Investing Equity Funding in Early Literacy
Background
The author of this study cited three purposes:
- to determine the effectiveness of Reading Recovery as an appropriate early literacy intervention for children in schools receiving equity funding
- to see if Reading Recovery closes the literacy gap for poor minority children
- to determine whether the intervention is a worthwhile expenditure
Two groups of children from 15 schools in three New Jersey school districts received a full Reading Recovery program. The sample included 43 low SES African American students and 52 low SES Hispanic students. The children’s achievement was measured in fall and spring by two tasks on the Observation Survey of Early Literacy Achievement—the Text Reading Level and Hearing and Recording Sounds in Words.
Findings
Both African American and Hispanic students began Reading Recovery lessons with below-grade level performance (Stanine 3 on Hearing and Recording Sounds in Words and Stanine 1 on Text Reading).
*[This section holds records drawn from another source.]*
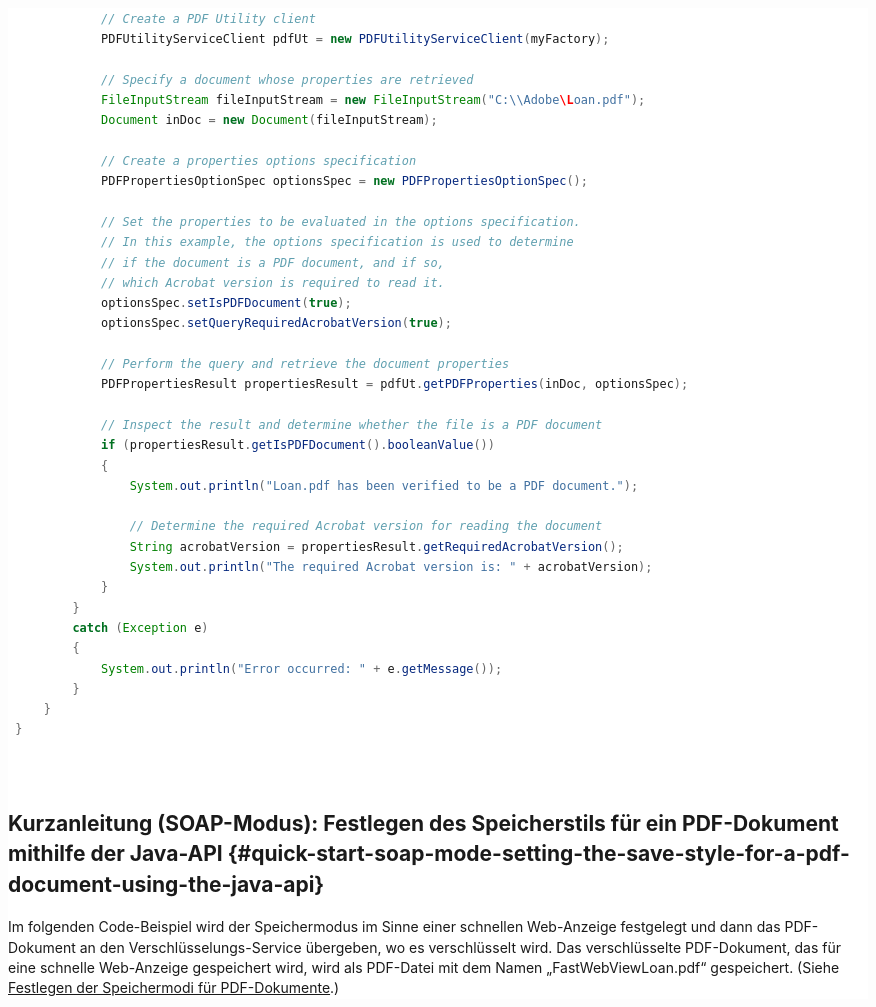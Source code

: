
 ```java
             // Create a PDF Utility client
             PDFUtilityServiceClient pdfUt = new PDFUtilityServiceClient(myFactory);
 
             // Specify a document whose properties are retrieved
             FileInputStream fileInputStream = new FileInputStream("C:\\Adobe\Loan.pdf");
             Document inDoc = new Document(fileInputStream);
 
             // Create a properties options specification
             PDFPropertiesOptionSpec optionsSpec = new PDFPropertiesOptionSpec();
 
             // Set the properties to be evaluated in the options specification.
             // In this example, the options specification is used to determine
             // if the document is a PDF document, and if so,
             // which Acrobat version is required to read it.
             optionsSpec.setIsPDFDocument(true);
             optionsSpec.setQueryRequiredAcrobatVersion(true);
 
             // Perform the query and retrieve the document properties
             PDFPropertiesResult propertiesResult = pdfUt.getPDFProperties(inDoc, optionsSpec);
 
             // Inspect the result and determine whether the file is a PDF document
             if (propertiesResult.getIsPDFDocument().booleanValue())
             {
                 System.out.println("Loan.pdf has been verified to be a PDF document.");
 
                 // Determine the required Acrobat version for reading the document
                 String acrobatVersion = propertiesResult.getRequiredAcrobatVersion();
                 System.out.println("The required Acrobat version is: " + acrobatVersion);
             }
         }
         catch (Exception e)
         {
             System.out.println("Error occurred: " + e.getMessage());
         }
     }
 }
 
 
```

## Kurzanleitung (SOAP-Modus): Festlegen des Speicherstils für ein PDF-Dokument mithilfe der Java-API {#quick-start-soap-mode-setting-the-save-style-for-a-pdf-document-using-the-java-api}

Im folgenden Code-Beispiel wird der Speichermodus im Sinne einer schnellen Web-Anzeige festgelegt und dann das PDF-Dokument an den Verschlüsselungs-Service übergeben, wo es verschlüsselt wird. Das verschlüsselte PDF-Dokument, das für eine schnelle Web-Anzeige gespeichert wird, wird als PDF-Datei mit dem Namen „FastWebViewLoan.pdf“ gespeichert. (Siehe [Festlegen der Speichermodi für PDF-Dokumente](/help/forms/developing/pdf-utilities.md#setting-pdf-document-save-modes).)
At the end of Grade 1, both groups scored well within the average range on both tasks at Stanine 7.
Comments
The author concluded that Reading Recovery does demonstrate an investment that reduces the achievement gap of disadvantaged urban children.
This abstract first appeared in Schmitt, M. C., Askew, B. J., Fountas, I. C., Lyons, C. A., & Pinnell, G. S. (2005). Changing Futures: The Influence of Reading Recovery in the United States. Worthington, OH: Reading Recovery Council of North America.